Fortunately, the kinds of requirements set forth in the healthcare reform-mandated programs under Medicare are broadly harmonious with those under meaningful use. Still, as Jane Metzger told me, it will be a rude shock to many healthcare IT leaders to scan those requirements and realize that the stage 1 requirements under meaningful use, 80 percent of a hospital organization’s patients need to be assigned a problem list with at least one problem. But in reality, that standard is far, far too mild to meet the requirements in these other programs; essentially, hospital organizations will need to quickly create problems lists that encompass all the problems for all of their patients, in order to satisfy the demands of those programs.

So, inevitably, CIOs, CMIOs, and their colleagues will need to learn to multitask; they will have to juggle all sorts of timetables, will have to move their individual program-focused teams forward all at the same time, constantly checking and cross-checking the work progress of those teams, in order to do what’s necessary to satisfy the demands from the federal government—and without a doubt, very soon, the vast majority of private payers—for greater accountability and transparency.

It’s also essential to keep in mind the costs of not moving forward on all these fronts at the same time. When the penalties from the value-based purchasing, readmissions reduction, and hospital-acquired condition programs are combined, the fact is that within just a few years, a hospital organization that finds itself in the bottom quartile of performers nationwide could see its Medicare reimbursement cut by as much as several percentage points by 2017. And that figure would not include the penalties for failing to meet meaningful use requirements by the end of 2015. (And of course, none of this includes the data collection and reporting requirements under the ACO shared savings program, which are yet another whole area--though also the one truly voluntary program, with no potential payment cuts for poor performance--or for non-participation, as under MU.)
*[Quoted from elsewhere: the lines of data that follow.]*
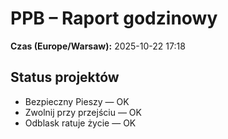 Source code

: # PPB – Raport godzinowy
**Czas (Europe/Warsaw):** 2025-10-22 17:18

## Status projektów
- Bezpieczny Pieszy — OK
- Zwolnij przy przejściu — OK
- Odblask ratuje życie — OK

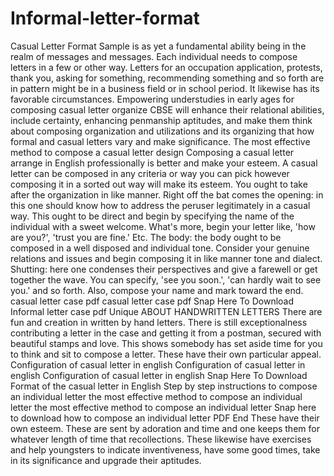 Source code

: # Informal-letter-format
Casual Letter Format Sample is as yet a fundamental ability being in the realm of messages and messages. Each individual needs to compose letters in a few or other way. Letters for an occupation application, protests, thank you, asking for something, recommending something and so forth are in pattern might be in a business field or in school period. It likewise has its favorable circumstances. Empowering understudies in early ages for composing casual letter organize CBSE will enhance their relational abilities, include certainty, enhancing penmanship aptitudes, and make them think about composing organization and utilizations and its organizing that how formal and casual letters vary and make significance.   The most effective method to compose a casual letter design   Composing a casual letter arrange in English professionally is better and make your esteem. A casual letter can be composed in any criteria or way you can pick however composing it in a sorted out way will make its esteem. You ought to take after the organization in like manner.   Right off the bat comes the opening: in this one should know how to address the peruser legitimately in a casual way. This ought to be direct and begin by specifying the name of the individual with a sweet welcome. What's more, begin your letter like, 'how are you?', 'trust you are fine.' Etc.   The body: the body ought to be composed in a well disposed and individual tone. Consider your genuine relations and issues and begin composing it in like manner tone and dialect.   Shutting: here one condenses their perspectives and give a farewell or get together the wave. You can specify, 'see you soon.', 'can hardly wait to see you.' and so forth. Also, compose your name and mark toward the end.   casual letter case pdf   casual letter case pdf   Snap Here To Download Informal letter case pdf   Unique ABOUT HANDWRITTEN LETTERS   There are fun and creation in written by hand letters. There is still exceptionalness contributing a letter in the case and getting it from a postman, secured with beautiful stamps and love. This shows somebody has set aside time for you to think and sit to compose a letter. These have their own particular appeal.   Configuration of casual letter in english   Configuration of casual letter in english   Configuration of casual letter in english   Snap Here To Download Format of the casual letter in English   Step by step instructions to compose an individual letter   the most effective method to compose an individual letter   the most effective method to compose an individual letter   Snap here to download how to compose an individual letter PDF   End   These have their own esteem. These are sent by adoration and time and one keeps them for whatever length of time that recollections. These likewise have exercises and help youngsters to indicate inventiveness, have some good times, take in its significance and upgrade their aptitudes.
Are we really talking about a poorly performing hospital losing, say, up to 9 percent of its annual Medicare reimbursement by 2017? Absolutely. Indeed, to be truly realistic, one must also take into account the clear possibility that even the best-performing U.S. hospitals could lose at least a few percentage points off their total annual Medicare reimbursement in the coming several years, based on the very difficult federal budget issues facing Congress this fall, and the likelihood that across-the-board Medicare provider cuts are in the offing.

So let’s be clear: the poorest-performing hospitals in this country are, in the next several years, facing a catastrophic combination of across-the-board reimbursement cuts and targeted outcomes-based pay cuts. How does a 12-percent overall Medicare reimbursement cut sound? For many resource-strapped hospitals already struggling to keep up with their competitors in their local markets, that level of reimbursement cut could truly be an organizational death sentence.

The bottom-line reality here is very clear. Federal policymakers, looking at the ever-expanding slice that the Medicare program is taking out of the federal budgetary pie, are moving ahead to demand radical improvements in patient care outcomes, accountability, transparency, and efficiency (via automation and other means). And those patient care organizations whose leaders don’t see, or aren’t willing to see, the proverbial handwriting on the wall, face ultimate erasure. The stakes couldn’t be higher. But the silver lining here is that the highest-performing hospitals have a relatively bright future ahead of them (at least when compared to the potential fates of the low-performers). The question is: which group will your organization be a part of?